• PROMPT:
Read through the entries below and copy each line where "ditambahkan" turns up.

• GIVEN RECORDS:
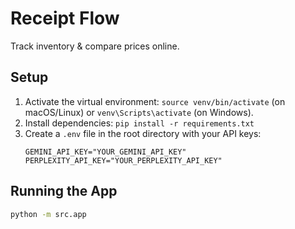 # Receipt Flow

Track inventory & compare prices online.

## Setup

1.  Activate the virtual environment: `source venv/bin/activate` (on macOS/Linux) or `venv\Scripts\activate` (on Windows).
2.  Install dependencies: `pip install -r requirements.txt`
3.  Create a `.env` file in the root directory with your API keys:
    ```
    GEMINI_API_KEY="YOUR_GEMINI_API_KEY"
    PERPLEXITY_API_KEY="YOUR_PERPLEXITY_API_KEY"
    ```

## Running the App

```bash
python -m src.app
``` 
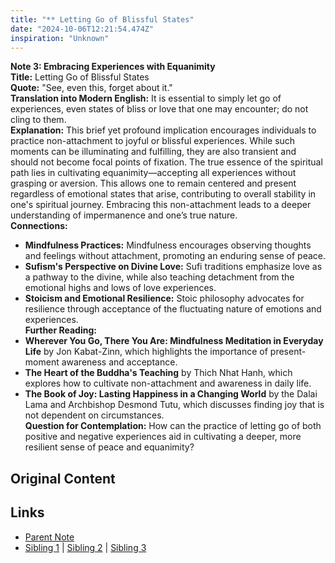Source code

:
 ```yaml
---
title: "** Letting Go of Blissful States"
date: "2024-10-06T12:21:54.474Z"
inspiration: "Unknown"
---
```


  
**Note 3: Embracing Experiences with Equanimity**  
**Title:** Letting Go of Blissful States  
**Quote:** "See, even this, forget about it."  
**Translation into Modern English:** It is essential to simply let go of experiences, even states of bliss or love that one may encounter; do not cling to them.  
**Explanation:** This brief yet profound implication encourages individuals to practice non-attachment to joyful or blissful experiences. While such moments can be illuminating and fulfilling, they are also transient and should not become focal points of fixation. The true essence of the spiritual path lies in cultivating equanimity—accepting all experiences without grasping or aversion. This allows one to remain centered and present regardless of emotional states that arise, contributing to overall stability in one's spiritual journey. Embracing this non-attachment leads to a deeper understanding of impermanence and one’s true nature.  
**Connections:**  
- **Mindfulness Practices:** Mindfulness encourages observing thoughts and feelings without attachment, promoting an enduring sense of peace.  
- **Sufism's Perspective on Divine Love:** Sufi traditions emphasize love as a pathway to the divine, while also teaching detachment from the emotional highs and lows of love experiences.  
- **Stoicism and Emotional Resilience:** Stoic philosophy advocates for resilience through acceptance of the fluctuating nature of emotions and experiences.  
**Further Reading:**  
- **Wherever You Go, There You Are: Mindfulness Meditation in Everyday Life** by Jon Kabat-Zinn, which highlights the importance of present-moment awareness and acceptance.  
- **The Heart of the Buddha's Teaching** by Thich Nhat Hanh, which explores how to cultivate non-attachment and awareness in daily life.  
- **The Book of Joy: Lasting Happiness in a Changing World** by the Dalai Lama and Archbishop Desmond Tutu, which discusses finding joy that is not dependent on circumstances.  
**Question for Contemplation:** How can the practice of letting go of both positive and negative experiences aid in cultivating a deeper, more resilient sense of peace and equanimity?  


## Original Content



## Links

- [Parent Note](/parent-note.md)
- [Sibling 1](/zettel1.md) | [Sibling 2](/zettel2.md) | [Sibling 3](/zettel3.md)
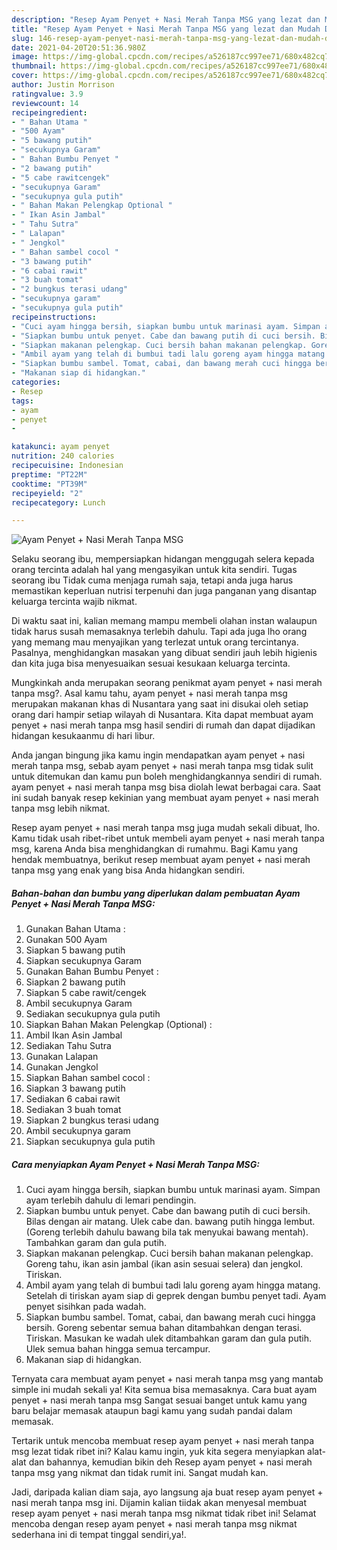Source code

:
 ```yaml
---
description: "Resep Ayam Penyet + Nasi Merah Tanpa MSG yang lezat dan Mudah Dibuat"
title: "Resep Ayam Penyet + Nasi Merah Tanpa MSG yang lezat dan Mudah Dibuat"
slug: 146-resep-ayam-penyet-nasi-merah-tanpa-msg-yang-lezat-dan-mudah-dibuat
date: 2021-04-20T20:51:36.980Z
image: https://img-global.cpcdn.com/recipes/a526187cc997ee71/680x482cq70/ayam-penyet-nasi-merah-tanpa-msg-foto-resep-utama.jpg
thumbnail: https://img-global.cpcdn.com/recipes/a526187cc997ee71/680x482cq70/ayam-penyet-nasi-merah-tanpa-msg-foto-resep-utama.jpg
cover: https://img-global.cpcdn.com/recipes/a526187cc997ee71/680x482cq70/ayam-penyet-nasi-merah-tanpa-msg-foto-resep-utama.jpg
author: Justin Morrison
ratingvalue: 3.9
reviewcount: 14
recipeingredient:
- " Bahan Utama "
- "500 Ayam"
- "5 bawang putih"
- "secukupnya Garam"
- " Bahan Bumbu Penyet "
- "2 bawang putih"
- "5 cabe rawitcengek"
- "secukupnya Garam"
- "secukupnya gula putih"
- " Bahan Makan Pelengkap Optional "
- " Ikan Asin Jambal"
- " Tahu Sutra"
- " Lalapan"
- " Jengkol"
- " Bahan sambel cocol "
- "3 bawang putih"
- "6 cabai rawit"
- "3 buah tomat"
- "2 bungkus terasi udang"
- "secukupnya garam"
- "secukupnya gula putih"
recipeinstructions:
- "Cuci ayam hingga bersih, siapkan bumbu untuk marinasi ayam. Simpan ayam terlebih dahulu di lemari pendingin."
- "Siapkan bumbu untuk penyet. Cabe dan bawang putih di cuci bersih. Bilas dengan air matang. Ulek cabe dan. bawang putih hingga lembut. (Goreng terlebih dahulu bawang bila tak menyukai bawang mentah). Tambahkan garam dan gula putih."
- "Siapkan makanan pelengkap. Cuci bersih bahan makanan pelengkap. Goreng tahu, ikan asin jambal (ikan asin sesuai selera) dan jengkol. Tiriskan."
- "Ambil ayam yang telah di bumbui tadi lalu goreng ayam hingga matang. Setelah di tiriskan ayam siap di geprek dengan bumbu penyet tadi. Ayam penyet sisihkan pada wadah."
- "Siapkan bumbu sambel. Tomat, cabai, dan bawang merah cuci hingga bersih. Goreng sebentar semua bahan ditambahkan dengan terasi. Tiriskan. Masukan ke wadah ulek ditambahkan garam dan gula putih. Ulek semua bahan hingga semua tercampur."
- "Makanan siap di hidangkan."
categories:
- Resep
tags:
- ayam
- penyet
- 

katakunci: ayam penyet  
nutrition: 240 calories
recipecuisine: Indonesian
preptime: "PT22M"
cooktime: "PT39M"
recipeyield: "2"
recipecategory: Lunch

---
```



![Ayam Penyet + Nasi Merah Tanpa MSG](https://img-global.cpcdn.com/recipes/a526187cc997ee71/680x482cq70/ayam-penyet-nasi-merah-tanpa-msg-foto-resep-utama.jpg)

Selaku seorang ibu, mempersiapkan hidangan menggugah selera kepada orang tercinta adalah hal yang mengasyikan untuk kita sendiri. Tugas seorang ibu Tidak cuma menjaga rumah saja, tetapi anda juga harus memastikan keperluan nutrisi terpenuhi dan juga panganan yang disantap keluarga tercinta wajib nikmat.

Di waktu  saat ini, kalian memang mampu membeli olahan instan walaupun tidak harus susah memasaknya terlebih dahulu. Tapi ada juga lho orang yang memang mau menyajikan yang terlezat untuk orang tercintanya. Pasalnya, menghidangkan masakan yang dibuat sendiri jauh lebih higienis dan kita juga bisa menyesuaikan sesuai kesukaan keluarga tercinta. 



Mungkinkah anda merupakan seorang penikmat ayam penyet + nasi merah tanpa msg?. Asal kamu tahu, ayam penyet + nasi merah tanpa msg merupakan makanan khas di Nusantara yang saat ini disukai oleh setiap orang dari hampir setiap wilayah di Nusantara. Kita dapat membuat ayam penyet + nasi merah tanpa msg hasil sendiri di rumah dan dapat dijadikan hidangan kesukaanmu di hari libur.

Anda jangan bingung jika kamu ingin mendapatkan ayam penyet + nasi merah tanpa msg, sebab ayam penyet + nasi merah tanpa msg tidak sulit untuk ditemukan dan kamu pun boleh menghidangkannya sendiri di rumah. ayam penyet + nasi merah tanpa msg bisa diolah lewat berbagai cara. Saat ini sudah banyak resep kekinian yang membuat ayam penyet + nasi merah tanpa msg lebih nikmat.

Resep ayam penyet + nasi merah tanpa msg juga mudah sekali dibuat, lho. Kamu tidak usah ribet-ribet untuk membeli ayam penyet + nasi merah tanpa msg, karena Anda bisa menghidangkan di rumahmu. Bagi Kamu yang hendak membuatnya, berikut resep membuat ayam penyet + nasi merah tanpa msg yang enak yang bisa Anda hidangkan sendiri.

<!--inarticleads1-->

##### Bahan-bahan dan bumbu yang diperlukan dalam pembuatan Ayam Penyet + Nasi Merah Tanpa MSG:

1. Gunakan  Bahan Utama :
1. Gunakan 500 Ayam
1. Siapkan 5 bawang putih
1. Siapkan secukupnya Garam
1. Gunakan  Bahan Bumbu Penyet :
1. Siapkan 2 bawang putih
1. Siapkan 5 cabe rawit/cengek
1. Ambil secukupnya Garam
1. Sediakan secukupnya gula putih
1. Siapkan  Bahan Makan Pelengkap (Optional) :
1. Ambil  Ikan Asin Jambal
1. Sediakan  Tahu Sutra
1. Gunakan  Lalapan
1. Gunakan  Jengkol
1. Siapkan  Bahan sambel cocol :
1. Siapkan 3 bawang putih
1. Sediakan 6 cabai rawit
1. Sediakan 3 buah tomat
1. Siapkan 2 bungkus terasi udang
1. Ambil secukupnya garam
1. Siapkan secukupnya gula putih




<!--inarticleads2-->

##### Cara menyiapkan Ayam Penyet + Nasi Merah Tanpa MSG:

1. Cuci ayam hingga bersih, siapkan bumbu untuk marinasi ayam. Simpan ayam terlebih dahulu di lemari pendingin.
1. Siapkan bumbu untuk penyet. Cabe dan bawang putih di cuci bersih. Bilas dengan air matang. Ulek cabe dan. bawang putih hingga lembut. (Goreng terlebih dahulu bawang bila tak menyukai bawang mentah). Tambahkan garam dan gula putih.
1. Siapkan makanan pelengkap. Cuci bersih bahan makanan pelengkap. Goreng tahu, ikan asin jambal (ikan asin sesuai selera) dan jengkol. Tiriskan.
1. Ambil ayam yang telah di bumbui tadi lalu goreng ayam hingga matang. Setelah di tiriskan ayam siap di geprek dengan bumbu penyet tadi. Ayam penyet sisihkan pada wadah.
1. Siapkan bumbu sambel. Tomat, cabai, dan bawang merah cuci hingga bersih. Goreng sebentar semua bahan ditambahkan dengan terasi. Tiriskan. Masukan ke wadah ulek ditambahkan garam dan gula putih. Ulek semua bahan hingga semua tercampur.
1. Makanan siap di hidangkan.




Ternyata cara membuat ayam penyet + nasi merah tanpa msg yang mantab simple ini mudah sekali ya! Kita semua bisa memasaknya. Cara buat ayam penyet + nasi merah tanpa msg Sangat sesuai banget untuk kamu yang baru belajar memasak ataupun bagi kamu yang sudah pandai dalam memasak.

Tertarik untuk mencoba membuat resep ayam penyet + nasi merah tanpa msg lezat tidak ribet ini? Kalau kamu ingin, yuk kita segera menyiapkan alat-alat dan bahannya, kemudian bikin deh Resep ayam penyet + nasi merah tanpa msg yang nikmat dan tidak rumit ini. Sangat mudah kan. 

Jadi, daripada kalian diam saja, ayo langsung aja buat resep ayam penyet + nasi merah tanpa msg ini. Dijamin kalian tiidak akan menyesal membuat resep ayam penyet + nasi merah tanpa msg nikmat tidak ribet ini! Selamat mencoba dengan resep ayam penyet + nasi merah tanpa msg nikmat sederhana ini di tempat tinggal sendiri,ya!.

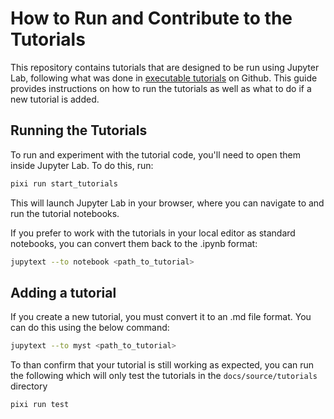 # How to Run and Contribute to the Tutorials

This repository contains tutorials that are designed to be run using Jupyter Lab, following what was done in [executable tutorials](https://github.com/scientific-python/executable-tutorials) on Github. This guide provides instructions on how to run the tutorials as well as what to do if a new tutorial is added.

## Running the Tutorials

To run and experiment with the tutorial code, you'll need to open them inside Jupyter Lab. To do this, run: 

```bash
pixi run start_tutorials
```
This will launch Jupyter Lab in your browser, where you can navigate to and run the tutorial notebooks.

If you prefer to work with the tutorials in your local editor as standard notebooks, you can convert them back to the .ipynb format:
```bash
jupytext --to notebook <path_to_tutorial>
```

## Adding a tutorial

If you create a new tutorial, you must convert it to an .md file format. You can do this using the below command:

```bash
jupytext --to myst <path_to_tutorial>
```

To than confirm that your tutorial is still working as expected, you can run the following which will only test the tutorials in the ```docs/source/tutorials``` directory 

```bash
pixi run test
```
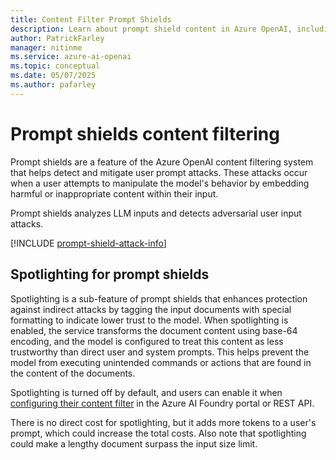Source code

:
 ```yaml
---
title: Content Filter Prompt Shields
description: Learn about prompt shield content in Azure OpenAI, including user prompt attacks and indirect attack severity definitions.
author: PatrickFarley
manager: nitinme
ms.service: azure-ai-openai
ms.topic: conceptual
ms.date: 05/07/2025
ms.author: pafarley
---
```


# Prompt shields content filtering

Prompt shields are a feature of the Azure OpenAI content filtering system that helps detect and mitigate user prompt attacks. These attacks occur when a user attempts to manipulate the model's behavior by embedding harmful or inappropriate content within their input.

Prompt shields analyzes LLM inputs and detects adversarial user input attacks.

[!INCLUDE [prompt-shield-attack-info](../../../ai-services/content-safety/includes/prompt-shield-attack-info.md)]

## Spotlighting for prompt shields

Spotlighting is a sub-feature of prompt shields that enhances protection against indirect attacks by tagging the input documents with special formatting to indicate lower trust to the model. When spotlighting is enabled, the service transforms the document content using base-64 encoding, and the model is configured to treat this content as less trustworthy than direct user and system prompts. This helps prevent the model from executing unintended commands or actions that are found in the content of the documents.

Spotlighting is turned off by default, and users can enable it when [configuring their content filter](../how-to/content-filters.md) in the Azure AI Foundry portal or REST API.

There is no direct cost for spotlighting, but it adds more tokens to a user's prompt, which could increase the total costs. Also note that spotlighting could make a lengthy document surpass the input size limit.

• ANSWER SECTION:
- "Siapkan bumbu sambel. Tomat, cabai, dan bawang merah cuci hingga bersih. Goreng sebentar semua bahan ditambahkan dengan terasi. Tiriskan. Masukan ke wadah ulek ditambahkan garam dan gula putih. Ulek semua bahan hingga semua tercampur."
1. Siapkan bumbu sambel. Tomat, cabai, dan bawang merah cuci hingga bersih. Goreng sebentar semua bahan ditambahkan dengan terasi. Tiriskan. Masukan ke wadah ulek ditambahkan garam dan gula putih. Ulek semua bahan hingga semua tercampur.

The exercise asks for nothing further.